In my experience, many organizations are continuously struggling to adopt business continuity and disaster recovery plan due to organizational resistance to spending the time and money necessary to develop a thorough and actionable plan. More companies have come to a basic understanding that BC/DR planning is just a mandatory business requirement. Clearly, some businesses that have been impacted by disasters, whether man-made or natural, have gotten serious account BC/DR. That said, there still appear to be a huge opportunity for infrastructure improvement across all businesses and industries.
Financial industries pretty much lead the pack when it comes to BC/DR, primarily because of the cost of downtime and the enormous potential financial impact of a disaster. One recent example would be from our financial services client, which are now fully electronic, have fairly robust failover systems, backup scenarios, and have the ability to run the business from any one of a number of national locations. At first, their management was very skeptic and wanted only to capitalize on existing obsolete BC/DR plan until explained.

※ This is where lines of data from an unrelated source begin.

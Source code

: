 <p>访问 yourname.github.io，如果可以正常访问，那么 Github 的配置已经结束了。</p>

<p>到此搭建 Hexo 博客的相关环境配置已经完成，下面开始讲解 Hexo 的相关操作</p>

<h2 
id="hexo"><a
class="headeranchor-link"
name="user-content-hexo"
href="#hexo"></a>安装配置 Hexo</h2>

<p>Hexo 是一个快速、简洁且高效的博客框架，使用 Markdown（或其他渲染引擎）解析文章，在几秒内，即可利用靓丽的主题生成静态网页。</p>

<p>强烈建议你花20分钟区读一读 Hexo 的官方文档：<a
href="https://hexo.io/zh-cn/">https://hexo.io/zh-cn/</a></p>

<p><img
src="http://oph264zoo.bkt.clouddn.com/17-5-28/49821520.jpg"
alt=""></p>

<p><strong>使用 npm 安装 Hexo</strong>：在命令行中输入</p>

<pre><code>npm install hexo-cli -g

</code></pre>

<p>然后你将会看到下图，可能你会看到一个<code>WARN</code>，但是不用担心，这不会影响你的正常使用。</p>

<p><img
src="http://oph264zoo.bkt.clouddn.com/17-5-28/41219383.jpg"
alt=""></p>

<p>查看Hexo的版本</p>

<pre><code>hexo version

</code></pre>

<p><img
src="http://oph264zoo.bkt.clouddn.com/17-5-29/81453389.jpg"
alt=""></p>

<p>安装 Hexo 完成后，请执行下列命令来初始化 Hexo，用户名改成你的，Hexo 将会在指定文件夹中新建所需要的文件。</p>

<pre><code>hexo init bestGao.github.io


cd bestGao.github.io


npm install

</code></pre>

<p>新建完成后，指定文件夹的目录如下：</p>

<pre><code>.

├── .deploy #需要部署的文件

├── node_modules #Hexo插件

You might be surprised that many of actual customers meet the requirement “on Paper” but if hard-pressed to actually implement their plans. Some have plans that are now a decade old or obsolete. Many other have plans that were never fully formed and are still sitting on a file share someplace gathering electronic dust.

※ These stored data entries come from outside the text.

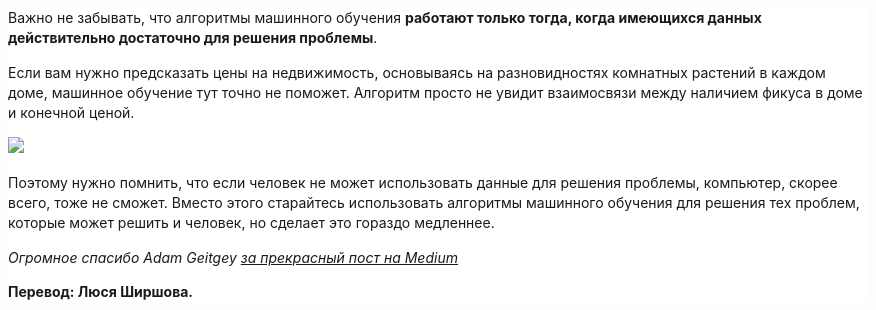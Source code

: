 Важно не забывать, что алгоритмы машинного обучения **работают только тогда, когда имеющихся данных действительно достаточно для решения проблемы**.

Если вам нужно предсказать цены на недвижимость, основываясь на разновидностях комнатных растений в каждом доме, машинное обучение тут точно не поможет. Алгоритм просто не увидит взаимосвязи между наличием фикуса в доме и конечной ценой.

<img src="http://theasder.github.io/img/Img11.png" class="img-responsive"><br />

Поэтому нужно помнить, что если человек не может использовать данные для решения проблемы, компьютер, скорее всего, тоже не сможет. Вместо этого старайтесь использовать алгоритмы машинного обучения для решения тех проблем, которые может решить и человек, но сделает это гораздо медленнее.
 
*Огромное спасибо Adam Geitgey [за прекрасный пост на Medium](https://medium.com/@ageitgey/machine-learning-is-fun-80ea3ec3c471)*
 
 <b>Перевод: Люся Ширшова.</b>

The bottom line is that it’s still difficult to get business leaders and executives to willingly spend money and resources on BC/DR planning and implementing the risk-mitigating strategies. It’s gotten easier over the past decade, but challenges remain. On the upside, advances in the BC/DR technology, from virtualization to all manner of cloud services, have enabled the companies to spend their IT dollars more effectively and build BC/DR into their high availability computing systems.

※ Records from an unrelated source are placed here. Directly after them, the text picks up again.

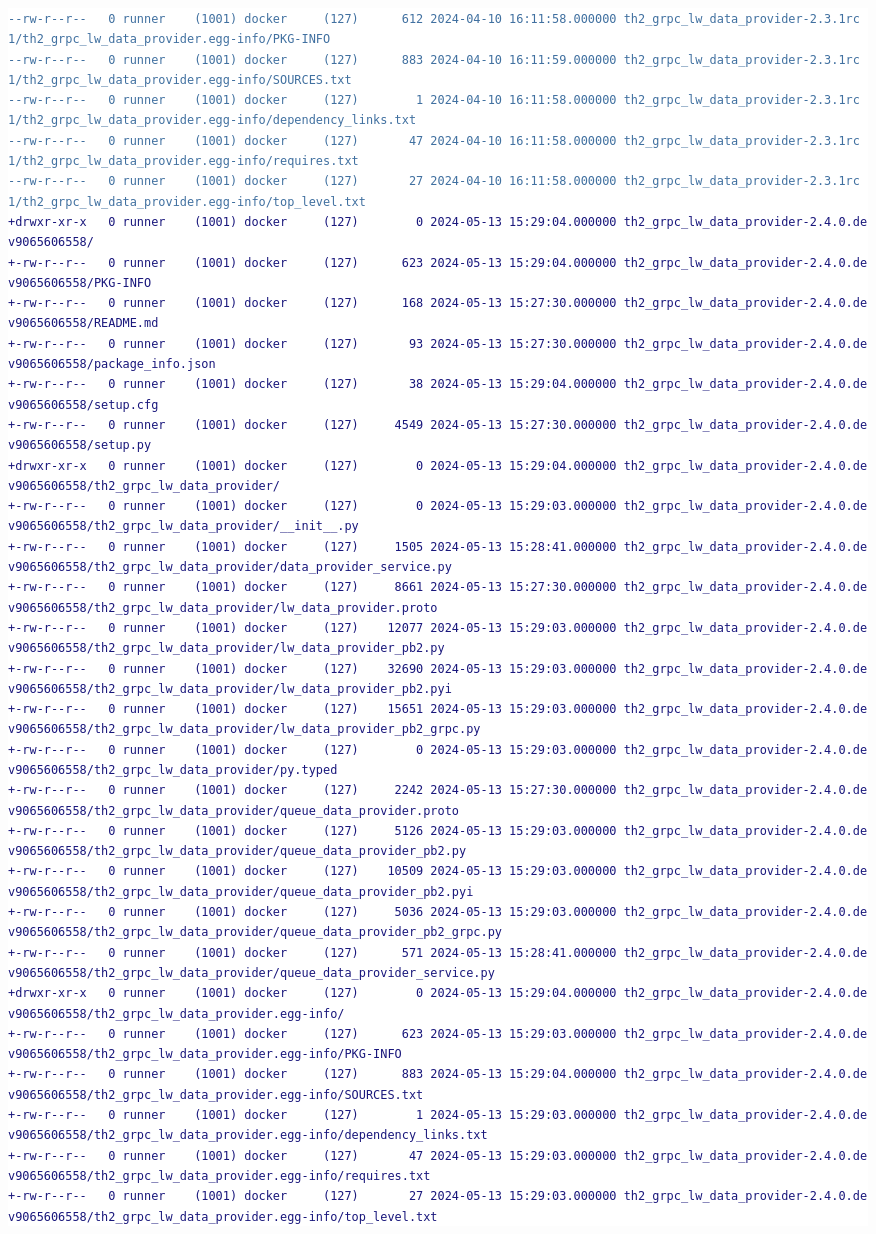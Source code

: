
 ```diff
--rw-r--r--   0 runner    (1001) docker     (127)      612 2024-04-10 16:11:58.000000 th2_grpc_lw_data_provider-2.3.1rc1/th2_grpc_lw_data_provider.egg-info/PKG-INFO
--rw-r--r--   0 runner    (1001) docker     (127)      883 2024-04-10 16:11:59.000000 th2_grpc_lw_data_provider-2.3.1rc1/th2_grpc_lw_data_provider.egg-info/SOURCES.txt
--rw-r--r--   0 runner    (1001) docker     (127)        1 2024-04-10 16:11:58.000000 th2_grpc_lw_data_provider-2.3.1rc1/th2_grpc_lw_data_provider.egg-info/dependency_links.txt
--rw-r--r--   0 runner    (1001) docker     (127)       47 2024-04-10 16:11:58.000000 th2_grpc_lw_data_provider-2.3.1rc1/th2_grpc_lw_data_provider.egg-info/requires.txt
--rw-r--r--   0 runner    (1001) docker     (127)       27 2024-04-10 16:11:58.000000 th2_grpc_lw_data_provider-2.3.1rc1/th2_grpc_lw_data_provider.egg-info/top_level.txt
+drwxr-xr-x   0 runner    (1001) docker     (127)        0 2024-05-13 15:29:04.000000 th2_grpc_lw_data_provider-2.4.0.dev9065606558/
+-rw-r--r--   0 runner    (1001) docker     (127)      623 2024-05-13 15:29:04.000000 th2_grpc_lw_data_provider-2.4.0.dev9065606558/PKG-INFO
+-rw-r--r--   0 runner    (1001) docker     (127)      168 2024-05-13 15:27:30.000000 th2_grpc_lw_data_provider-2.4.0.dev9065606558/README.md
+-rw-r--r--   0 runner    (1001) docker     (127)       93 2024-05-13 15:27:30.000000 th2_grpc_lw_data_provider-2.4.0.dev9065606558/package_info.json
+-rw-r--r--   0 runner    (1001) docker     (127)       38 2024-05-13 15:29:04.000000 th2_grpc_lw_data_provider-2.4.0.dev9065606558/setup.cfg
+-rw-r--r--   0 runner    (1001) docker     (127)     4549 2024-05-13 15:27:30.000000 th2_grpc_lw_data_provider-2.4.0.dev9065606558/setup.py
+drwxr-xr-x   0 runner    (1001) docker     (127)        0 2024-05-13 15:29:04.000000 th2_grpc_lw_data_provider-2.4.0.dev9065606558/th2_grpc_lw_data_provider/
+-rw-r--r--   0 runner    (1001) docker     (127)        0 2024-05-13 15:29:03.000000 th2_grpc_lw_data_provider-2.4.0.dev9065606558/th2_grpc_lw_data_provider/__init__.py
+-rw-r--r--   0 runner    (1001) docker     (127)     1505 2024-05-13 15:28:41.000000 th2_grpc_lw_data_provider-2.4.0.dev9065606558/th2_grpc_lw_data_provider/data_provider_service.py
+-rw-r--r--   0 runner    (1001) docker     (127)     8661 2024-05-13 15:27:30.000000 th2_grpc_lw_data_provider-2.4.0.dev9065606558/th2_grpc_lw_data_provider/lw_data_provider.proto
+-rw-r--r--   0 runner    (1001) docker     (127)    12077 2024-05-13 15:29:03.000000 th2_grpc_lw_data_provider-2.4.0.dev9065606558/th2_grpc_lw_data_provider/lw_data_provider_pb2.py
+-rw-r--r--   0 runner    (1001) docker     (127)    32690 2024-05-13 15:29:03.000000 th2_grpc_lw_data_provider-2.4.0.dev9065606558/th2_grpc_lw_data_provider/lw_data_provider_pb2.pyi
+-rw-r--r--   0 runner    (1001) docker     (127)    15651 2024-05-13 15:29:03.000000 th2_grpc_lw_data_provider-2.4.0.dev9065606558/th2_grpc_lw_data_provider/lw_data_provider_pb2_grpc.py
+-rw-r--r--   0 runner    (1001) docker     (127)        0 2024-05-13 15:29:03.000000 th2_grpc_lw_data_provider-2.4.0.dev9065606558/th2_grpc_lw_data_provider/py.typed
+-rw-r--r--   0 runner    (1001) docker     (127)     2242 2024-05-13 15:27:30.000000 th2_grpc_lw_data_provider-2.4.0.dev9065606558/th2_grpc_lw_data_provider/queue_data_provider.proto
+-rw-r--r--   0 runner    (1001) docker     (127)     5126 2024-05-13 15:29:03.000000 th2_grpc_lw_data_provider-2.4.0.dev9065606558/th2_grpc_lw_data_provider/queue_data_provider_pb2.py
+-rw-r--r--   0 runner    (1001) docker     (127)    10509 2024-05-13 15:29:03.000000 th2_grpc_lw_data_provider-2.4.0.dev9065606558/th2_grpc_lw_data_provider/queue_data_provider_pb2.pyi
+-rw-r--r--   0 runner    (1001) docker     (127)     5036 2024-05-13 15:29:03.000000 th2_grpc_lw_data_provider-2.4.0.dev9065606558/th2_grpc_lw_data_provider/queue_data_provider_pb2_grpc.py
+-rw-r--r--   0 runner    (1001) docker     (127)      571 2024-05-13 15:28:41.000000 th2_grpc_lw_data_provider-2.4.0.dev9065606558/th2_grpc_lw_data_provider/queue_data_provider_service.py
+drwxr-xr-x   0 runner    (1001) docker     (127)        0 2024-05-13 15:29:04.000000 th2_grpc_lw_data_provider-2.4.0.dev9065606558/th2_grpc_lw_data_provider.egg-info/
+-rw-r--r--   0 runner    (1001) docker     (127)      623 2024-05-13 15:29:03.000000 th2_grpc_lw_data_provider-2.4.0.dev9065606558/th2_grpc_lw_data_provider.egg-info/PKG-INFO
+-rw-r--r--   0 runner    (1001) docker     (127)      883 2024-05-13 15:29:04.000000 th2_grpc_lw_data_provider-2.4.0.dev9065606558/th2_grpc_lw_data_provider.egg-info/SOURCES.txt
+-rw-r--r--   0 runner    (1001) docker     (127)        1 2024-05-13 15:29:03.000000 th2_grpc_lw_data_provider-2.4.0.dev9065606558/th2_grpc_lw_data_provider.egg-info/dependency_links.txt
+-rw-r--r--   0 runner    (1001) docker     (127)       47 2024-05-13 15:29:03.000000 th2_grpc_lw_data_provider-2.4.0.dev9065606558/th2_grpc_lw_data_provider.egg-info/requires.txt
+-rw-r--r--   0 runner    (1001) docker     (127)       27 2024-05-13 15:29:03.000000 th2_grpc_lw_data_provider-2.4.0.dev9065606558/th2_grpc_lw_data_provider.egg-info/top_level.txt
```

It’s time to introduce industrial regulations across all segments by replicating successful BC/DR implementations as a mandatory requirement for all new and existing businesses. If this regulation can be made required by law, it will have more impact on adopting BC/DR as a mandatory implementation which will save vital electronic assets for businesses across many industries and will assist in streamlining the operations using all preventing measures.